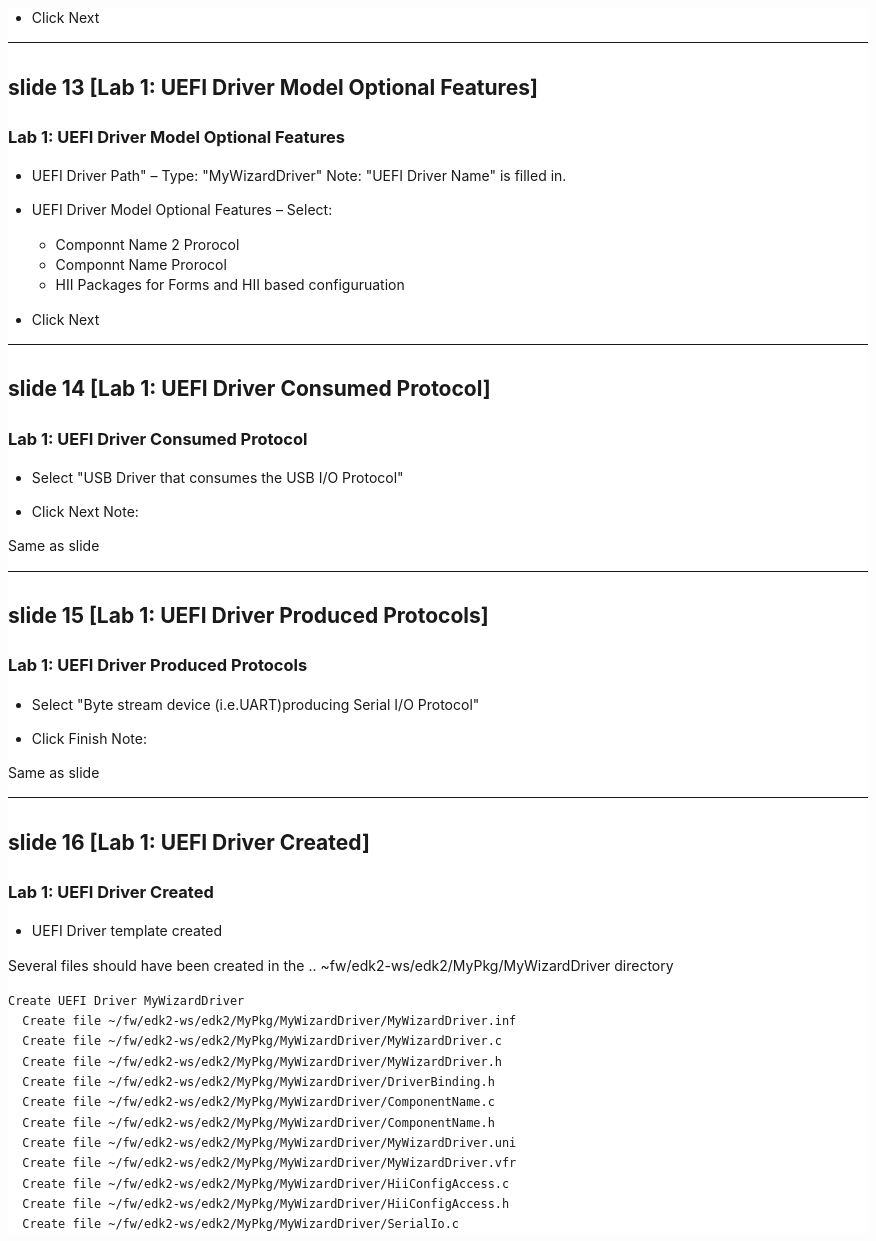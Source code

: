 - Click Next
---


## slide 13 [Lab 1: UEFI Driver Model Optional Features]

### Lab 1: UEFI Driver Model Optional Features

- UEFI Driver Path" – Type: "MyWizardDriver"
      Note:  "UEFI Driver Name" is filled in.

- UEFI Driver Model Optional Features  – Select:
  -	Componnt Name 2 Prorocol
  -	Componnt Name Prorocol
  -	HII Packages for Forms and HII based configuruation


- Click Next

---
## slide 14 [Lab 1: UEFI Driver Consumed Protocol]

### Lab 1: UEFI Driver Consumed Protocol

- Select  "USB Driver that consumes the USB I/O Protocol"

- Click Next
Note:

Same as slide




---
## slide 15 [Lab 1: UEFI Driver Produced Protocols]

### Lab 1: UEFI Driver Produced Protocols

- Select  "Byte stream device (i.e.UART)producing Serial I/O Protocol"

- Click Finish
Note:

Same as slide


---
## slide 16 [Lab 1: UEFI Driver Created]

### Lab 1: UEFI Driver Created
- UEFI Driver template created

Several files should have been  created in the .. ~fw/edk2-ws/edk2/MyPkg/MyWizardDriver directory
```
Create UEFI Driver MyWizardDriver
  Create file ~/fw/edk2-ws/edk2/MyPkg/MyWizardDriver/MyWizardDriver.inf
  Create file ~/fw/edk2-ws/edk2/MyPkg/MyWizardDriver/MyWizardDriver.c
  Create file ~/fw/edk2-ws/edk2/MyPkg/MyWizardDriver/MyWizardDriver.h
  Create file ~/fw/edk2-ws/edk2/MyPkg/MyWizardDriver/DriverBinding.h
  Create file ~/fw/edk2-ws/edk2/MyPkg/MyWizardDriver/ComponentName.c
  Create file ~/fw/edk2-ws/edk2/MyPkg/MyWizardDriver/ComponentName.h
  Create file ~/fw/edk2-ws/edk2/MyPkg/MyWizardDriver/MyWizardDriver.uni
  Create file ~/fw/edk2-ws/edk2/MyPkg/MyWizardDriver/MyWizardDriver.vfr
  Create file ~/fw/edk2-ws/edk2/MyPkg/MyWizardDriver/HiiConfigAccess.c
  Create file ~/fw/edk2-ws/edk2/MyPkg/MyWizardDriver/HiiConfigAccess.h
  Create file ~/fw/edk2-ws/edk2/MyPkg/MyWizardDriver/SerialIo.c
```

§ **Problem to solve**
Number of lines above containing "Prorocol": give it, with no other text.

§ **Output below**
2